§ **WHAT TO PRODUCE**:
Search the entries for the word "Free". Copy every line where it turns up.

**** DATA TO EXAMINE

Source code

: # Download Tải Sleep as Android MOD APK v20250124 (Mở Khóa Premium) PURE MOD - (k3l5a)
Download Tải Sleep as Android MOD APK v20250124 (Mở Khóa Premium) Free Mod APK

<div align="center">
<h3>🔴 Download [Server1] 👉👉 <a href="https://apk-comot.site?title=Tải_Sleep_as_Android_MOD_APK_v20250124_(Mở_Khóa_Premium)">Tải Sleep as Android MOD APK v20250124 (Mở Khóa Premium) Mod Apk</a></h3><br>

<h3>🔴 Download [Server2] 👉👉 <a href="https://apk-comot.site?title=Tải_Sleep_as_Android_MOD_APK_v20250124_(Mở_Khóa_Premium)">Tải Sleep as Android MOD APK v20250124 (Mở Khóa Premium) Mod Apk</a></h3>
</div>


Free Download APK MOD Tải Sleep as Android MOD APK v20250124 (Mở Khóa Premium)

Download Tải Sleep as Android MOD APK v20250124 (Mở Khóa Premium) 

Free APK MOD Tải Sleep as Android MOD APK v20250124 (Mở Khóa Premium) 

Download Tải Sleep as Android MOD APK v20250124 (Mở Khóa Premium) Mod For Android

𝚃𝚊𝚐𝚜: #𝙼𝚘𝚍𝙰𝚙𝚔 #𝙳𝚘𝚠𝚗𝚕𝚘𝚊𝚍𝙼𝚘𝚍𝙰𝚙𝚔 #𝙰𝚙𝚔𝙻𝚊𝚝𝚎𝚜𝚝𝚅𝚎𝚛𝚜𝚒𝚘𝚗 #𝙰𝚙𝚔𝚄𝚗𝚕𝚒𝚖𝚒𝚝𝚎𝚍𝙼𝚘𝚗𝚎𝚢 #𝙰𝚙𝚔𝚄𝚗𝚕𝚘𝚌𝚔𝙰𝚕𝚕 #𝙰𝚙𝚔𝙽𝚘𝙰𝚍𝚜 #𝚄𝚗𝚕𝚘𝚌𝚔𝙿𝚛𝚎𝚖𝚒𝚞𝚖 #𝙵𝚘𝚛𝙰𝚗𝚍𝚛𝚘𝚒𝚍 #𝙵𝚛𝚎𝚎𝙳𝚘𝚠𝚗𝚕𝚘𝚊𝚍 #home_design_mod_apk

********
**** DATA TO EXAMINE

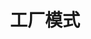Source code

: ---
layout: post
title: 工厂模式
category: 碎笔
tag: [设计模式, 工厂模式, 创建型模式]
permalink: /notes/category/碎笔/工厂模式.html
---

********

§ **WRITTEN REPLY**:
Download Tải Sleep as Android MOD APK v20250124 (Mở Khóa Premium) Free Mod APK
Free Download APK MOD Tải Sleep as Android MOD APK v20250124 (Mở Khóa Premium)
Free APK MOD Tải Sleep as Android MOD APK v20250124 (Mở Khóa Premium) 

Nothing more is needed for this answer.